La idea de difundir una bibliografía útil para conocer la vida y la obra de Jesús Terán surgió de la propia necesidad de los integrantes del grupo Amigos de Jesús Terán manifestada por nuestro compañero el Ing. Alberto Escobar Medina, ante la necesidad de contar con material que nos permita conocer la verdadera magnitud de la obra realizada por Jesús Terán tanto como gobernante de nuestra entidad; como legislador (1850-1853); como secretario de Estado; y sobre todo por el resultado de la misión confidencial que le encomendó Benito Juárez en Europa para consolidar la soberanía de nuestra Nación, misión que cumplió de manera insuperable a costa no sólo de su propio peculio -sabedor de la insolvencia de las arcas del estado-, sino de su propia vida; esa magnitud -repito- fue de una amplitud y profundidad asombrosas para los 45 escasos años que duró su existencia.

Una vez que avanzamos en el contenido de estas obras, nos resulta cada vez más inconcebible que, a estas alturas, la inmensa mayoría de los aguascalentenses ignoren quién fue Jesús Terán.

Se sabe que la comunidad de Calvillito fue erigida en cabecera de un nuevo municipio con el nombre de Jesús Terán en 1877, al igual que el mercado ubicado en 5 de Mayo y Gómez Farías a finales del siglo XIX; que a principios del siglo XX se colocó su busto frente al Instituto de Ciencias, su obra predilecta; que su nombre también lo llevan cuatro escuelas en el Estado, dos callecitas en la ciudad capital y una pequeña colonia.
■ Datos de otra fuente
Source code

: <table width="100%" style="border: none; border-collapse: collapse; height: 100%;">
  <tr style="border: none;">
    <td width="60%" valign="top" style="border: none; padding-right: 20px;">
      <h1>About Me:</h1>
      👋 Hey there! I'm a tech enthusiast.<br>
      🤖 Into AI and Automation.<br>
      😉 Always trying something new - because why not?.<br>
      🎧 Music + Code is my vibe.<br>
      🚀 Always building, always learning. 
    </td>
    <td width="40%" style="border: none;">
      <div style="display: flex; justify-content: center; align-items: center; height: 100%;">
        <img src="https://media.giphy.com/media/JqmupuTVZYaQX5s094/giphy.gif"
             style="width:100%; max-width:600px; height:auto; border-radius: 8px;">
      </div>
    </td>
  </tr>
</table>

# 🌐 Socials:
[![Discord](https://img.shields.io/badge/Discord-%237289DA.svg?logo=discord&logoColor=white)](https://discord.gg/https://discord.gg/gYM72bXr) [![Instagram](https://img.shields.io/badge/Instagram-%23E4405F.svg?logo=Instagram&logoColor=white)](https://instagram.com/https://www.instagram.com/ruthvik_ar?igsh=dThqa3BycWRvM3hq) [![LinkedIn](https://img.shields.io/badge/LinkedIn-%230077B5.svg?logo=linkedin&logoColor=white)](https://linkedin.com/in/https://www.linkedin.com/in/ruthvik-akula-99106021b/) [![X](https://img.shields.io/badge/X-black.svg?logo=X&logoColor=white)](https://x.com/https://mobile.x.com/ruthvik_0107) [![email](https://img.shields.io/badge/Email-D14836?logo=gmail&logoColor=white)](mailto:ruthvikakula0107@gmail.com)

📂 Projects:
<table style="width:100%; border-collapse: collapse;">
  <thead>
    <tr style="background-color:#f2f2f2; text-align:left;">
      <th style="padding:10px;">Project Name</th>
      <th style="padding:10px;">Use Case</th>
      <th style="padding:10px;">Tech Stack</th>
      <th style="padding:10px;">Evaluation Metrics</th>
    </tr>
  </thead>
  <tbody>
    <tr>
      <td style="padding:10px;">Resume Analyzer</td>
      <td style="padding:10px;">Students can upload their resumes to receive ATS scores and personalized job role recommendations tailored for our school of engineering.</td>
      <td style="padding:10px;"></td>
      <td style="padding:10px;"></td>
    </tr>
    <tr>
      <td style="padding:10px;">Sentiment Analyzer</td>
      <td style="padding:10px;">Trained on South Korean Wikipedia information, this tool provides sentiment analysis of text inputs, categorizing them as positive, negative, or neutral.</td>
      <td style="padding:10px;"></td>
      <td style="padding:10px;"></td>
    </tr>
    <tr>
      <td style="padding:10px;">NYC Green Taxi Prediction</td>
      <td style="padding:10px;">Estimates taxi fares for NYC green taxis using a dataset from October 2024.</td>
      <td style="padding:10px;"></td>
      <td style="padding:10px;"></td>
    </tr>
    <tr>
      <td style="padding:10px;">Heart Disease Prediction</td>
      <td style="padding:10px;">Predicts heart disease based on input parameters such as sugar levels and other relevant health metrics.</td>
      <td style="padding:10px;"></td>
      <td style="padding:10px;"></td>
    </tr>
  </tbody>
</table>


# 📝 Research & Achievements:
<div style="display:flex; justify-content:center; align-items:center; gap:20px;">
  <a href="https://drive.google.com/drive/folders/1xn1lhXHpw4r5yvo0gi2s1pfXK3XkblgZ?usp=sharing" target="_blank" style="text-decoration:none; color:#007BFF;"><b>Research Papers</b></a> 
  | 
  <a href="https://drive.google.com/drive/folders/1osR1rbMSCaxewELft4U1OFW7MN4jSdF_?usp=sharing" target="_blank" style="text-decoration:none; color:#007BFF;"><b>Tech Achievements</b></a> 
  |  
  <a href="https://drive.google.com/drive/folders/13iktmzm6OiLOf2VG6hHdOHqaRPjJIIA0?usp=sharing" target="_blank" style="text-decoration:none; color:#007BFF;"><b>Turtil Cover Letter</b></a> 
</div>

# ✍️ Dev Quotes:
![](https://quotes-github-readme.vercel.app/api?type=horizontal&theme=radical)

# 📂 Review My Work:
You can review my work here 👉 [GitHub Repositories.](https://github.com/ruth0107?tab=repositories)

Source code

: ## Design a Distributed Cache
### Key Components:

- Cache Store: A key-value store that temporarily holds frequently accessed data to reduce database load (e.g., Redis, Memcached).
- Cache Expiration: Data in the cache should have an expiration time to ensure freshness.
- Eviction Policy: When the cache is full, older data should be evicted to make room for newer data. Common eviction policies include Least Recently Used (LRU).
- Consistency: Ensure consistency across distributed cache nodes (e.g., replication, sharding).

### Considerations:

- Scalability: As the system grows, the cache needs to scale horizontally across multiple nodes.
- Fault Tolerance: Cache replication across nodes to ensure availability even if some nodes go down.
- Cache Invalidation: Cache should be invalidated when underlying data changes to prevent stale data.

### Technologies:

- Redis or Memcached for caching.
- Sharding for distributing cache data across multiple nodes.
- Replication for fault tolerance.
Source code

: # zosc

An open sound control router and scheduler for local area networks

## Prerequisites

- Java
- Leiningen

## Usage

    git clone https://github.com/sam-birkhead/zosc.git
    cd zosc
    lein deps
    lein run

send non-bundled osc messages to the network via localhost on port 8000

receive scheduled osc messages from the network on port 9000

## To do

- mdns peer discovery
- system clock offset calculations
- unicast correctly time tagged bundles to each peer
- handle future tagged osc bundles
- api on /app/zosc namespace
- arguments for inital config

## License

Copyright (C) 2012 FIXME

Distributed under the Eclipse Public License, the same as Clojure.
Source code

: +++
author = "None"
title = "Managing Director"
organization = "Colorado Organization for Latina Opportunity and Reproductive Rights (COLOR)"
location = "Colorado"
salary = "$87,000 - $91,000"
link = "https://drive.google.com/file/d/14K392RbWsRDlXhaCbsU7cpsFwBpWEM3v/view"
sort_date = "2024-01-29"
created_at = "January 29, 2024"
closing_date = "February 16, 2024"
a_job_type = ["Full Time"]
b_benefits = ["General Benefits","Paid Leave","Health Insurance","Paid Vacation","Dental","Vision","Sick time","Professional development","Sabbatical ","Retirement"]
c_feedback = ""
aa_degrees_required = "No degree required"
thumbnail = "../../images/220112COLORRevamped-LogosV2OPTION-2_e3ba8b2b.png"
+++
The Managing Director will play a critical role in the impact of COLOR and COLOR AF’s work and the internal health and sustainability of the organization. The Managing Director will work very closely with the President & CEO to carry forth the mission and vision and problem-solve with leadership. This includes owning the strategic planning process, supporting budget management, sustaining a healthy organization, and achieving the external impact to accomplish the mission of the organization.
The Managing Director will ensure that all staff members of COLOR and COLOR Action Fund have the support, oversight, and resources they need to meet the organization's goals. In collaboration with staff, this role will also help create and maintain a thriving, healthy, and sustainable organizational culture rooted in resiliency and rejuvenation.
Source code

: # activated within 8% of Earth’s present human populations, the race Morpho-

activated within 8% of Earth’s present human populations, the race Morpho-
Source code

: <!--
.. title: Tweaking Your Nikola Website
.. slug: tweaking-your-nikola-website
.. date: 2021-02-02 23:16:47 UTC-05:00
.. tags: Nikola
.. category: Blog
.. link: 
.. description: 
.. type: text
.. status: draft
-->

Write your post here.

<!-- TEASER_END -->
También sabemos que de los primeros cinco libros dedicados a Jesús Terán entre 1943 a 1966, el primero (de Saldívar en 1943) fue editado gracias a la Secretaría de Relaciones Exteriores; de los otros cuatro: el de Alberto J. Pani (premiado en 1949 por el certamen literario de la Feria de San Marcos); el de Murillo Reveles (1952) y los de Alfredo de Lara Isaacs (1957 y 1966), motivados por el traslado de los restos mortales de Terán de la ciudad de París a la de México por iniciativa del gobernador Games Orozco, ninguno parece haber tenido apoyo del Gobierno del Estado.

Sólo a partir del gobernador Miguel Ángel Barberena Vega, cuando el Instituto Cultural de Aguascalientes estuvo bajo la dirección de Jesús Gómez Serrano, se inició una etapa editorial gubernamental única en la historia del Estado, en la que aparecieron cuatro libros específicos sobre Jesús Terán: dos de Guadalupe Appendini y el de Arturo Pani en 1991, con motivo del traslado de los restos de Jesús Terán de México a Aguascalientes, y el de Elizabeth Buchanan y Pilar González en 1998.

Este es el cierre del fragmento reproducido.